A major foreign bribery scandal has rocked the construction sector in Sydney following a police decision to press charges against two of its directors with links to terrorism.

The Australian Federal Police last week pressed charges against Auburn based engineering and construction company Lifese Engineering directors Mandough and Ibrahim Elomar over allegations the two laundered almost $1 million overseas in order to pay bribes to government officials in Iraq.

The arrests followed two days of police searches by fraud and anti-corruption teams in the suburbs of Auburn, Catherine Field Denham Court and Fairfield.
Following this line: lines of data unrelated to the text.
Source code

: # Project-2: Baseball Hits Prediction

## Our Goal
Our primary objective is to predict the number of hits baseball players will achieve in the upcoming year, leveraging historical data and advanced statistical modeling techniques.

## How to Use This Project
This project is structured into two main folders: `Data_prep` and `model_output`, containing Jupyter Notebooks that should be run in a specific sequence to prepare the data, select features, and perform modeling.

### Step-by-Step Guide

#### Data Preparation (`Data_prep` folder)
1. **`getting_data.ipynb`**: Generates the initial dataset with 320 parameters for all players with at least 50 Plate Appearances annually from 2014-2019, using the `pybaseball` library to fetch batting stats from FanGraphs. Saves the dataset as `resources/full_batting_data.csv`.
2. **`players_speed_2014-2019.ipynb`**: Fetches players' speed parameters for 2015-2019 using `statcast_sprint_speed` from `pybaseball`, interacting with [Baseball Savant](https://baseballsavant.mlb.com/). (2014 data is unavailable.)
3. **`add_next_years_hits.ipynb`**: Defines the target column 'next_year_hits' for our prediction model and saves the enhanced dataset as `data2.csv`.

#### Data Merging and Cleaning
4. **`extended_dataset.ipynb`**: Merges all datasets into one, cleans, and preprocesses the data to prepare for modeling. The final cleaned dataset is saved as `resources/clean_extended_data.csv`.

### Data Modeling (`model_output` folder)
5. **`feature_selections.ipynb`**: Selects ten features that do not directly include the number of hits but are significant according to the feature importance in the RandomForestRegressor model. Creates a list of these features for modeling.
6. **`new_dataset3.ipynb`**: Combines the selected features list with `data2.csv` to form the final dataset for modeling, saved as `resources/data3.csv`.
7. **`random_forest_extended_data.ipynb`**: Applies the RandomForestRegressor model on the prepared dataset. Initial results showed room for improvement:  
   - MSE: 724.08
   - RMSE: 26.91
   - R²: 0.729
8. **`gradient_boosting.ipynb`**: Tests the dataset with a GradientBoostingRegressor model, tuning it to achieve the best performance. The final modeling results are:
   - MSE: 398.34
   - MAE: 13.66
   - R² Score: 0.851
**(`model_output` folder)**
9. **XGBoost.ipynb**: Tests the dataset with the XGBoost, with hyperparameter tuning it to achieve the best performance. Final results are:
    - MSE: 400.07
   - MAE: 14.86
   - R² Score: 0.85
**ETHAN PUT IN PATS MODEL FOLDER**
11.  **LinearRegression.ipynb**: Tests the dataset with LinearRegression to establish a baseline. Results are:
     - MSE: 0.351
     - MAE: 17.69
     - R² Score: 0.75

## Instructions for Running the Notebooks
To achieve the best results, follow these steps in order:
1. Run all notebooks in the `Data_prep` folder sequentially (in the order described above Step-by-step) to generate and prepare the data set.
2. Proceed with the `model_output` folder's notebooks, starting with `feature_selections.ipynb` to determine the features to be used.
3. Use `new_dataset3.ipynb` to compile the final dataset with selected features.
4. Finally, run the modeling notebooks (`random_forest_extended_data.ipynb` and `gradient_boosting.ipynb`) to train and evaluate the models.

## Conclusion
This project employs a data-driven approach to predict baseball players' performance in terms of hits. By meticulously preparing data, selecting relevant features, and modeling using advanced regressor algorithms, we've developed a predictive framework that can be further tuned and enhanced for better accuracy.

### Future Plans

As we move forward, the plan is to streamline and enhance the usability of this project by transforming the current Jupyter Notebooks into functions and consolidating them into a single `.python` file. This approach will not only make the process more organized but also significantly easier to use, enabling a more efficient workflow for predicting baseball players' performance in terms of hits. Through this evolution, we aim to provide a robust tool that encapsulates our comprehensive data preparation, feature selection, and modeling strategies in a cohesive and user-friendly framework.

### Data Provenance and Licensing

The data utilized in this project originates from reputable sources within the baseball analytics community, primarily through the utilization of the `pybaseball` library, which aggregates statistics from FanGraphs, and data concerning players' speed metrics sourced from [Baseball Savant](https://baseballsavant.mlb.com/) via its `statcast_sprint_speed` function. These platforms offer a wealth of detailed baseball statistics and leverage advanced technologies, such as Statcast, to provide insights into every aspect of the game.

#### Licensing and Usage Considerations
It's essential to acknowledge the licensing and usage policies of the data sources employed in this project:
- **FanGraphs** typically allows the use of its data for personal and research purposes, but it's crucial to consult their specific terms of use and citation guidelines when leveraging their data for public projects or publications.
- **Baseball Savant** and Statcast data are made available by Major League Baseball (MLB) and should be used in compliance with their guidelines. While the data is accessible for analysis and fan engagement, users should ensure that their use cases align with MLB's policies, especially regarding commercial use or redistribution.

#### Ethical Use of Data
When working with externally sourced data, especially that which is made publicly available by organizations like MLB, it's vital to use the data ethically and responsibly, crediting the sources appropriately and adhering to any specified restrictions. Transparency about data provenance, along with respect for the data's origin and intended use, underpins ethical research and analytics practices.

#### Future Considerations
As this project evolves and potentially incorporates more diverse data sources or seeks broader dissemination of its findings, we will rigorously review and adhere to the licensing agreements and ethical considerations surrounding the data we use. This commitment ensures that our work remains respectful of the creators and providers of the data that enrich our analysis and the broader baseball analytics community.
Mamdough Elomar is the father of Mohammed Elomar, who is one of Australia’s most wanted terrorists and is infamous for allegedly posing with the severed heads of victims believed to have been killed by Islamic radicals in Syria, whilst his older brother Mohammed Ali Elomar is currently in jail for one of Australia’s largest terror plots.

AFP Commissioner Andrew Colvin says the latest case is only the second foreign bribery case to reach the courts.

The AFP says it has fourteen publicly known foreign bribery investigations active at the moment.

Manager AFP Fraud and Anti-Corruption, Commander Linda Champion said the AFP was determined to help stamp out foreign bribery practices.

“Foreign bribery undermines the credibility of Australian businesses here and overseas, and where there are allegations that Australian companies or citizens are circumventing lawful processes when pursuing business opportunities, the AFP will investigate,” Champion said.

Based in Auburn, Lifese has been operating since 1986, Lifese provides services such as project feasibility, design, construction delivery and post-delivery maintenance across a number of sectors including petrochemical plants, oil refineries, power supply stations, civil engineering and railways across locations such as Australia, Papua New Guinea and Abu Dhabi.

Within hours of the raids, former New South Wales Liberal Party opposition leader John Dowd resigned as chairman of Lifese, where he had been a director for more than six years.

No charges have been laid against Dowd and there is no suggestion that he was involved in of any form of illegal impropriety.